Fareed Zakaria Waxes On About Canada 1
I’d be remiss if I didn’t point out Fareed Zakaria swooning over Canada. I do think he paints an overly sunny picture and he starts making it sound like almost anything Canadian is inherently great (which I’ll claim is true to my American friends, but amongst ourselves Canadians know better), but the gist of his points are true. Honestly, I think a hybrid of what the US has and Canada has would be a great idea. Have the core of your banking system be large, boring, heavily regulated banks with very conservative leverage ratios; then allow for experimentation and risk taking in separate financial institutions, with the open acknowledgment that these institutions are inherently less reliable. When you think about it, that picture isn’t too far off from where the US was just over a decade ago. Hmmm….
How Bad Is The Tech Job Market Right Now? 1
The headline is Recession hits Silicon Valley as layoffs pile up and yet it fails to fully capture how the landscape has changed so rapidly in the last half a year. I was looking at my career options back then and was shocked to find just how much demand there was in the market. It seemed like the R word wasn’t going to ever be spoken in the tech sector. A few months ago, I was calling friends at Yahoo and other places, and trying to convince them to come work with me. While I wasn’t entirely unsuccessful, it was a non-trivial argument to make (which based on what you read in the press would seem impossible at least for Yahoos). This month…

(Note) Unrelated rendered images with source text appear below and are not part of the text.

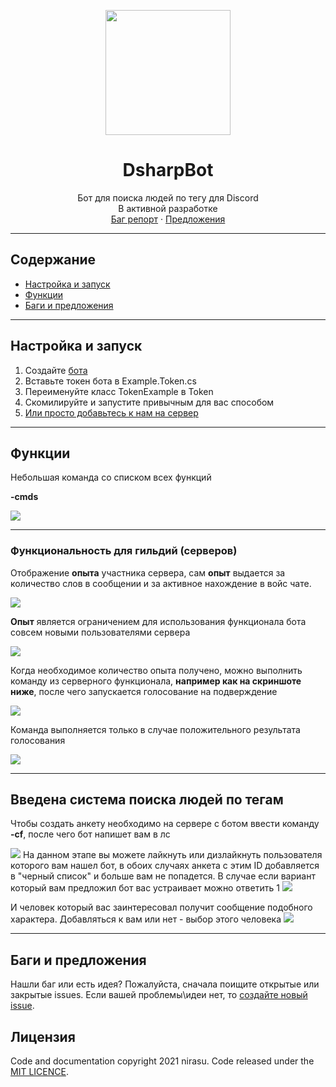 <p align="center">
  <a href="https://github.com/nirasu-git/DsharpBot">
    <img src="https://cdn.discordapp.com/app-icons/836223850383016006/1170e78a045881f3d0dbbd7070869f3c.png?size=256" width=200 height=200>
  </a>

  <h1 align="center">DsharpBot</h3>
  <p align="center">
    Бот для поиска людей по тегу для Discord <br> В активной разработке
    <br>
    <a href="https://github.com/nirasu-git/DsharpBot/issues/new">Баг репорт</a>
    ·
    <a href="https://github.com/nirasu-git/DsharpBot/issues/new">Предложения</a>
  </p>
</p>

***
## Содержание

- [Настройка и запуск](#Настройка-и-запуск)
- [Функции](#Функции)
- [Баги и предложения](#Баги-и-предложения)

***

## Настройка и запуск

1. Создайте [бота](https://discord.com/developers/docs/intro)
2. Вставьте токен бота в Example.Token.cs
3. Переименуйте класс TokenExample в Token
4. Скомилируйте и запустите привычным для вас способом
0. <a href="https://discord.gg/dQqmRKP7">Или просто добавьтесь к нам на сервер</a>
***
## Функции

Небольшая команда со списком всех функций 

**-cmds**

<img src="https://cdn.discordapp.com/attachments/836250799382069268/838180299014930502/unknown.png">

***
<h3>Функциональность для гильдий (серверов)</h3>

Отображение **опыта** участника сервера, сам **опыт** выдается за количество слов в сообщении и за активное нахождение в войс чате.

<img src="https://sun9-52.userapi.com/impg/n-OOUJfHYTnB0JadGX5Wmt4IpXw9PsBjZbAryg/F6CjkdJLZNE.jpg?size=290x146&quality=96&sign=280e37b1161e59359fdd82dd255a7aeb&type=album">

**Опыт** является ограничением для использования функционала бота совсем новыми пользователями сервера

<img src="https://sun9-28.userapi.com/impg/oEXV0bo9XkVJZp3VAjkmfNBdLkVvVF0_B8uawg/6SF6ZyX7jNo.jpg?size=431x191&quality=96&sign=1a72f09510c440222de7ac54b5a38478&type=album">

Когда необходимое количество опыта получено, можно выполнить команду из серверного функционала, **например как на скриншоте ниже**, после чего запускается голосование на подверждение

<img src="https://sun9-52.userapi.com/impg/X8L5NYE7BRKswRbBB9W-xydJaeU5pRjamwBG_g/n47TkLvK6Rc.jpg?size=623x221&quality=96&sign=ccc91461efe93a31c84ef520659ad811&type=album8">

Команда выполняется только в случае положительного результата голосования

<img src="https://sun9-6.userapi.com/impg/TJJfuAXbOrg2rniwiehK1Ggs4jst5sQ7eze_9A/FlD_CE9l5W8.jpg?size=709x395&quality=96&sign=b985fe57e78bc1c177b01c41ca7ce563&type=album">

***

<h2>Введена система поиска людей по тегам</h2>

Чтобы создать анкету необходимо на сервере с ботом ввести команду **-cf**, после чего бот напишет вам в лс

<img src="https://cdn.discordapp.com/attachments/836250799382069268/838181626868531232/unknown.png">
На данном этапе вы можете лайкнуть или дизлайкнуть пользователя которого вам нашел бот, в обоих случаях анкета с этим ID добавляется в "черный список" и больше вам не попадется. В случае если вариант который вам предложил бот вас устраивает можно ответить 1
<img src="https://cdn.discordapp.com/attachments/836250799382069268/838180235781996554/unknown.png">

И человек который вас заинтересовал получит сообщение подобного характера. Добавляться к вам или нет - выбор этого человека
<img src="https://cdn.discordapp.com/attachments/836244188629827658/838182894798372916/unknown.png">

***

## Баги и предложения

Нашли баг или есть идея? Пожалуйста, сначала поищите открытые или закрытые issues. Если вашей проблемы\идеи нет, то [создайте новый issue](https://github.com/nirasu-git/DsharpBot/issues/new).


## Лицензия

Code and documentation copyright 2021 nirasu. Code released under the [MIT LICENCE](https://github.com/nirasu-git/DsharpBot/blob/master/LICENSE).
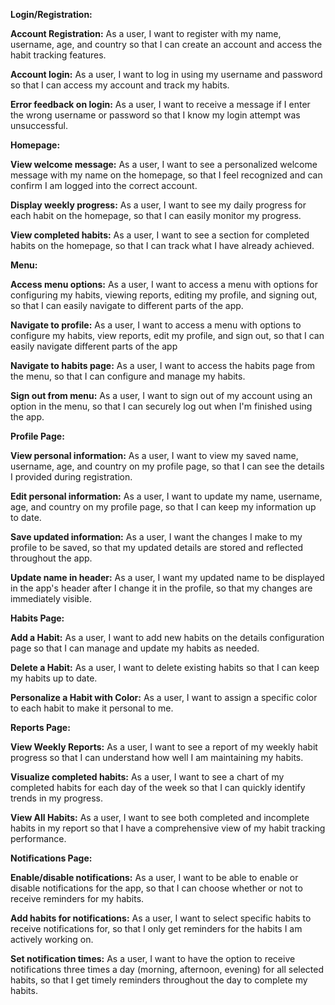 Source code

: **Login/Registration:**

**Account Registration:** As a user, I want to register with my name, username, age, and country so that I can create an account and access the habit tracking features.

**Account login:** As a user, I want to log in using my username and password so that I can access my account and track my habits.

**Error feedback on login:** As a user, I want to receive a message if I enter the wrong username or password so that I know my login attempt was unsuccessful.


**Homepage:**

**View welcome message:** As a user, I want to see a personalized welcome message with my name on the homepage, so that I feel recognized and can confirm I am logged into the correct account.

**Display weekly progress:** As a user, I want to see my daily progress for each habit on the homepage, so that I can easily monitor my progress.

**View completed habits:** As a user, I want to see a section for completed habits on the homepage, so that I can track what I have already achieved.


**Menu:**

**Access menu options:** As a user, I want to access a menu with options for configuring my habits, viewing reports, editing my profile, and signing out, so that I can easily navigate to different parts of the app.

**Navigate to profile:** As a user, I want to access a menu with options to configure my habits, view reports, edit my profile, and sign out, so that I can easily navigate different parts of the app

**Navigate to habits page:** As a user, I want to access the habits page from the menu, so that I can configure and manage my habits.

**Sign out from menu:** As a user, I want to sign out of my account using an option in the menu, so that I can securely log out when I'm finished using the app.


**Profile Page:**

**View personal information:** As a user, I want to view my saved name, username, age, and country on my profile page, so that I can see the details I provided during registration.

**Edit personal information:** As a user, I want to update my name, username, age, and country on my profile page, so that I can keep my information up to date.

**Save updated information:** As a user, I want the changes I make to my profile to be saved, so that my updated details are stored and reflected throughout the app.

**Update name in header:** As a user, I want my updated name to be displayed in the app's header after I change it in the profile, so that my changes are immediately visible.


**Habits Page:**

**Add a Habit:** As a user, I want to add new habits on the details configuration page so that I can manage and update my habits as needed.

**Delete a Habit:** As a user, I want to delete existing habits so that I can keep my habits up to date.

**Personalize a Habit with Color:** As a user, I want to assign a specific color to each habit to make it personal to me.


**Reports Page:**

**View Weekly Reports:** As a user, I want to see a report of my weekly habit progress so that I can understand how well I am maintaining my habits.

**Visualize completed habits:** As a user, I want to see a chart of my completed habits for each day of the week so that I can quickly identify trends in my progress.

**View All Habits:** As a user, I want to see both completed and incomplete habits in my report so that I have a comprehensive view of my habit tracking performance.


**Notifications Page:**

**Enable/disable notifications:** As a user, I want to be able to enable or disable notifications for the app, so that I can choose whether or not to receive reminders for my habits.

**Add habits for notifications:** As a user, I want to select specific habits to receive notifications for, so that I only get reminders for the habits I am actively working on.

**Set notification times:** As a user, I want to have the option to receive notifications three times a day (morning, afternoon, evening) for all selected habits, so that I get timely reminders throughout the day to complete my habits.































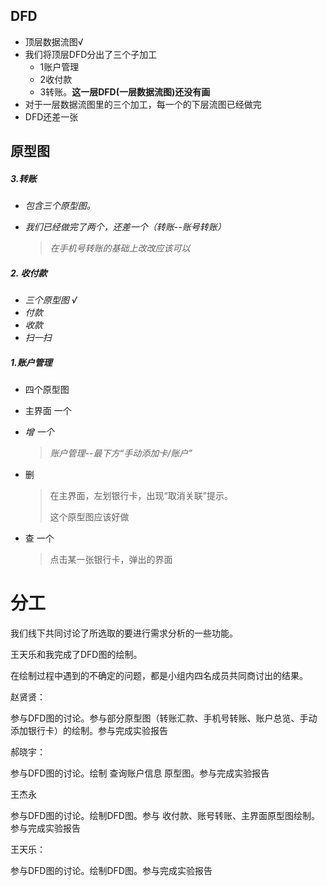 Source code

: ## DFD

- 顶层数据流图√
- 我们将顶层DFD分出了三个子加工
  - 1账户管理
  - 2收付款
  - 3转账。**这一层DFD(一层数据流图)还没有画**
- 对于一层数据流图里的三个加工，每一个的下层流图已经做完
- DFD还差一张

## 原型图

##### 3.转账

- *包含三个原型图。*

- *我们已经做完了两个，还差一个（转账--账号转账）*

  > *在手机号转账的基础上改改应该可以*

##### 2. 收付款

- *三个原型图 √*
- *付款*
- *收款*
- *扫一扫*

##### 1.账户管理

- 四个原型图

- 主界面    一个

- *增    一个*

  > *账户管理--最下方“手动添加卡/账户”*

- 删

  > 在主界面，左划银行卡，出现“取消关联”提示。
  >
  > 这个原型图应该好做

- 查    一个

  > 点击某一张银行卡，弹出的界面



# 分工

我们线下共同讨论了所选取的要进行需求分析的一些功能。

王天乐和我完成了DFD图的绘制。

在绘制过程中遇到的不确定的问题，都是小组内四名成员共同商讨出的结果。



赵贤贤：

参与DFD图的讨论。参与部分原型图（转账汇款、手机号转账、账户总览、手动添加银行卡）的绘制。参与完成实验报告

郝晓宇：

参与DFD图的讨论。绘制	查询账户信息	原型图。参与完成实验报告

王杰永

参与DFD图的讨论。绘制DFD图。参与 收付款、账号转账、主界面原型图绘制。参与完成实验报告

王天乐：

参与DFD图的讨论。绘制DFD图。参与完成实验报告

…I get pings from people I’ve worked with, people I barely remember, and even recruiters. The latter show a shocking amount of compassion/desperation. I actually had a recruiter call me up today and offer to hand me a resume even though he knew we don’t work with outside agencies to keep our costs down, and so there could not be any compensation in it for him (and yes, this gesture will undoubtedly pay dividends when this mess comes to an end, but he has to know that may be a long way off and I’m sure he is as desperate to bring home the bacon right now as anyone). I’ve never seen a recruiter do something like that before. Not even during the .com bust years. THAT is how bad it is.
Hang on to your horses everyone, this is going to be a very bumpy ride… since we’re in LA you may choose to think of it as an economyquake. ;-)
Loonie Spanks the Yank 1
Apologies to those of you who thought that title was referring to something more lurid, but for a brief moment today, the Canadian dollar achieved and then exceeded parity with the US dollar. For those of you playing the home game, this means prices on Canadian imports to the US are going to shoot up (and the Euro and the Yen haven’t exactly been lying fallow either), producing added inflationary pressures in the US, or simply: “things are gonna get more expensive, and all those baby boomers who are retiring are going to find their savings doesn’t quite stretch as far as they thought”.
To put this all in perspective: in 2002, the Canadian dollar was below 62 cents US. Wikipedia has the full tale of the tape. You remember what happened in 2002? That’s right, our new congress and president decided to try out the combination of trickle-down economics and “don’t tax and spend” policies that worked out so well in the 80’s (note a similar, less dramatic climb in CDN$ valuation during that era). That’s also around when we started spending massive amounts of money invading “terrorist countries”. At the same time up in Canada the notion of cutting spending and paying off the debt suddenly became fashionable along with repatriation of the national debt. Now, I’ll be the first to admit correlation is not causation, but you might think there is some kind of a linkage between economic/monetary policy and currency valuations, right?
Now, there is a strange tendency to give the President too much credit and the Congress too little when it comes to budget management (as indicated by one of the graphs I link to tracking who was President when). In reality, the folks in government who probably deserve the most credit for the brief period of budget surpluses the US had in the 90’s would be the “Contract with America” Republicans who took over the House of Representatives during that era. They got an added boost from an explosively growing economy (credit for that is always difficult to assign, but probably should be spread thinly over congress, the president, Mr. Greenspan, and just about every working American from that era), but you have to give them credit for not seeing it as an opportunity to secure easy reelection by boosting spending.
Anyway, as a Canadian with some retirement investments up north, I thought I’d just hand out a big “thank you” to the US Congress. As an American living and working in California who likes to travel abroad (particularly to Canada) for vacations… the things I’d like to say are too expletive laden for me to print.